* _WHAT IS REQUIRED_: Your reply should be made up of every line in the records below that holds the string "store".

* * * * * * *

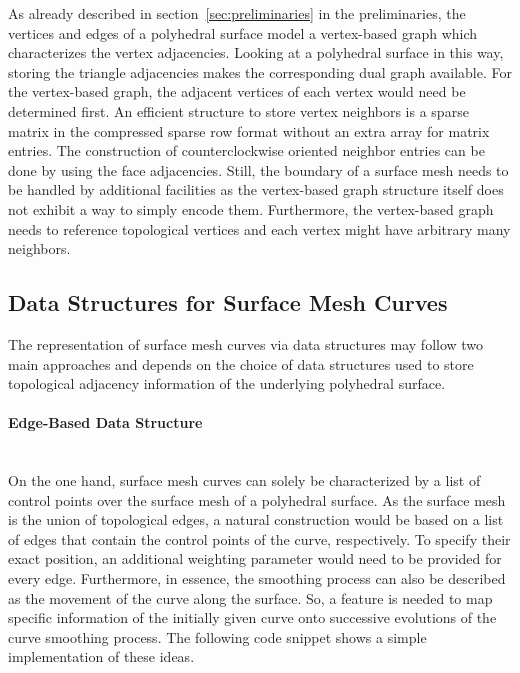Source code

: \documentclass{stdlocal}
\begin{document}
  As already described in section~\ref{sec:preliminaries} in the preliminaries, the vertices and edges of a polyhedral surface model a vertex-based graph which characterizes the vertex adjacencies.
  Looking at a polyhedral surface in this way, storing the triangle adjacencies makes the corresponding dual graph available.
  For the vertex-based graph, the adjacent vertices of each vertex would need be determined first.
  An efficient structure to store vertex neighbors is a sparse matrix in the compressed sparse row format without an extra array for matrix entries.
  The construction of counterclockwise oriented neighbor entries can be done by using the face adjacencies.
  Still, the boundary of a surface mesh needs to be handled by additional facilities as the vertex-based graph structure itself does not exhibit a way to simply encode them.
  Furthermore, the vertex-based graph needs to reference topological vertices and each vertex might have arbitrary many neighbors.


\subsection{Data Structures for Surface Mesh Curves} %
\label{sub:discrete_surface_curve_data_structure}

  The representation of surface mesh curves via data structures may follow two main approaches and depends on the choice of data structures used to store topological adjacency information of the underlying polyhedral surface.

  \paragraph{Edge-Based Data Structure}\hfill\\
  On the one hand, surface mesh curves can solely be characterized by a list of control points over the surface mesh of a polyhedral surface.
  As the surface mesh is the union of topological edges, a natural construction would be based on a list of edges that contain the control points of the curve, respectively.
  To specify their exact position, an additional weighting parameter would need to be provided for every edge.
  Furthermore, in essence, the smoothing process can also be described as the movement of the curve along the surface.
  So, a feature is needed to map specific information of the initially given curve onto successive evolutions of the curve smoothing process.
  The following code snippet shows a simple implementation of these ideas.
\end{document}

* * * * * * *

* _FINAL ANSWER_:
  An efficient structure to store vertex neighbors is a sparse matrix in the compressed sparse row format without an extra array for matrix entries.
  The representation of surface mesh curves via data structures may follow two main approaches and depends on the choice of data structures used to store topological adjacency information of the underlying polyhedral surface.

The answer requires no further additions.